El pequeño niño que una vez tembló de frío sentado en una acera ya no era un niño.

Ethan tenía ahora veinte años.

Alto.

Trabajador.

Y decidido a no olvidar jamás la bondad que había salvado su vida y la de su hermano menor.

La vida no había sido fácil.

Después de aquel invierno, los dos hermanos pasaron años viviendo entre refugios y hogares de acogida.

Algunas personas fueron amables.

Muchas otras no.

Pero Ethan nunca olvidó las palabras de aquella camarera.

Cada vez que Noah tenía miedo, Ethan se las repetía.

Algún día nosotros también ayudaremos a alguien.

Con el tiempo, Ethan consiguió una beca para estudiar medicina de emergencias.

Trabajaba por las noches.

Estudiaba durante el día.

Y dormía siempre que podía.

Su objetivo era muy sencillo.

Convertirse en la persona que él mismo había necesitado cuando era niño.

Entonces, una tarde lluviosa, la radio de la ambulancia sonó.

Mujer de aproximadamente cincuenta y cinco años.

Inconsciente.

Posible paro cardíaco.

Ethan y su compañero salieron de inmediato hacia el lugar.

La dirección correspondía a un pequeño restaurante situado en las afueras de la ciudad.

Cuando llegaron, los empleados rodeaban a una mujer tendida en el suelo.

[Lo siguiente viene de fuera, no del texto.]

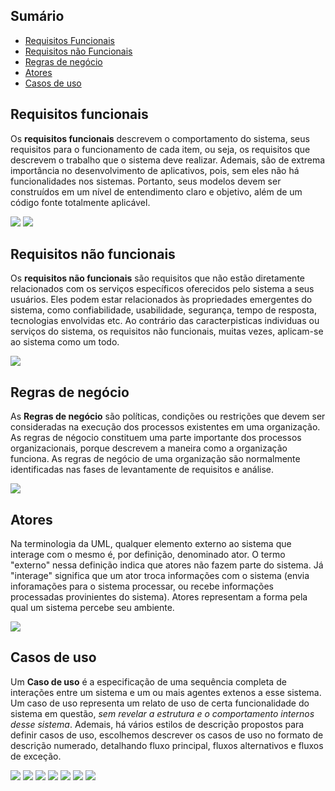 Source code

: ## Sumário

- [Requisitos Funcionais](#requisitos-funcionais)
- [Requisitos não Funcionais](#requisitos-não-funcionais)
- [Regras de negócio](#regras-de-negócio)
- [Atores](#atores)
- [Casos de uso](#casos-de-uso)

## Requisitos funcionais
Os **requisitos funcionais** descrevem o comportamento do sistema, seus requisitos para o funcionamento de cada item, ou seja, os requisitos que descrevem o trabalho que o sistema deve realizar. Ademais, são de extrema importância no desenvolvimento de aplicativos, pois, sem eles não há funcionalidades nos sistemas. Portanto, seus modelos devem ser construídos em um nível de entendimento claro e objetivo, além de um código fonte totalmente aplicável.

<img  src="..\assets\APS-Planilha\Requisitos Funcionais\Requisitos Funcionais-1.jpg"/>
<img  src="..\assets\APS-Planilha\Requisitos Funcionais\Requisitos Funcionais-2.jpg"/>

## Requisitos não funcionais
Os **requisitos não funcionais** são requisitos que não estão diretamente relacionados com os serviços específicos oferecidos pelo sistema a seus usuários. Eles podem estar relacionados às propriedades emergentes do sistema, como confiabilidade, usabilidade, segurança, tempo de resposta, tecnologias envolvidas etc. Ao contrário das caracterpisticas individuas ou serviços do sistema, os requisitos não funcionais, muitas vezes, aplicam-se ao sistema como um todo.

<img  src="..\assets\APS-Planilha\Requisitos Não Funcionais\Requisitos Não Funcionais-1.jpg"/>

## Regras de negócio
As **Regras de negócio** são políticas, condições ou restrições que devem ser consideradas na execução dos processos existentes em uma organização. As regras de négocio constituem uma parte importante dos processos organizacionais, porque descrevem a maneira como a organização funciona. As regras de negócio de uma organização são normalmente identificadas nas fases de levantamente de requisitos e análise. 

<img  src="..\assets\APS-Planilha\Regras de Negócio\Regras de Negócio-1.jpg"/>

## Atores
Na terminologia da UML, qualquer elemento externo ao sistema que interage com o mesmo é, por definição, denominado ator. O termo "externo" nessa definição indica que atores não fazem parte do sistema. Já "interage" significa que um ator troca informações com o sistema (envia inforamações para o sistema processar, ou recebe informações processadas provinientes do sistema). Atores representam a forma pela qual um sistema percebe seu ambiente.

<img  src="..\assets\APS-Planilha\Atores\Atores-1.jpg"/>

## Casos de uso
Um **Caso de uso** é a especificação de uma sequência completa de interações entre um sistema e um ou mais agentes extenos a esse sistema. Um caso de uso representa um relato de uso de certa funcionalidade do sistema em questão, *sem revelar a estrutura e o comportamento internos desse sistema*. Ademais, há vários estilos de descrição propostos para definir casos de uso, escolhemos descrever os casos de uso no formato de descrição numerado, detalhando fluxo principal, fluxos alternativos e fluxos de exceção.

<img  src="..\assets\APS-Planilha\Casos de Uso\Documentação-System - Casos de Uso-1.jpg"/>

<img  src="..\assets\APS-Planilha\Casos de Uso\Documentação-System - Casos de Uso-2.jpg"/>

<img  src="..\assets\APS-Planilha\Casos de Uso\Documentação-System - Casos de Uso-3.jpg"/>
<img  src="..\assets\APS-Planilha\Casos de Uso\Documentação-System - Casos de Uso-4.jpg"/>

<img  src="..\assets\APS-Planilha\Casos de Uso\Documentação-System - Casos de Uso-5.jpg"/>
<img  src="..\assets\APS-Planilha\Casos de Uso\Documentação-System - Casos de Uso-6.jpg"/>
<img  src="..\assets\APS-Planilha\Casos de Uso\Documentação-System - Casos de Uso-7.jpg"/>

Ethan se arrodilló junto a ella.

Y entonces se quedó inmóvil.

Conocía aquel rostro.

Ahora tenía más años.

Parecía más cansado.

Pero era imposible equivocarse.

Era ella.

La camarera.

La mujer que diez años atrás había comprado una comida caliente para dos niños hambrientos.

Durante un instante, Ethan sintió que no podía respirar.

Su compañero lo miró.

¿Ethan?

Él parpadeó y enseguida comenzó a trabajar.

No tenía pulso.

Respiraba con mucha dificultad.

Su estado era crítico.

¡Vamos, muévanla ya!

La subieron rápidamente a la ambulancia.

Mientras las sirenas resonaban por las calles, Ethan permanecía sentado a su lado.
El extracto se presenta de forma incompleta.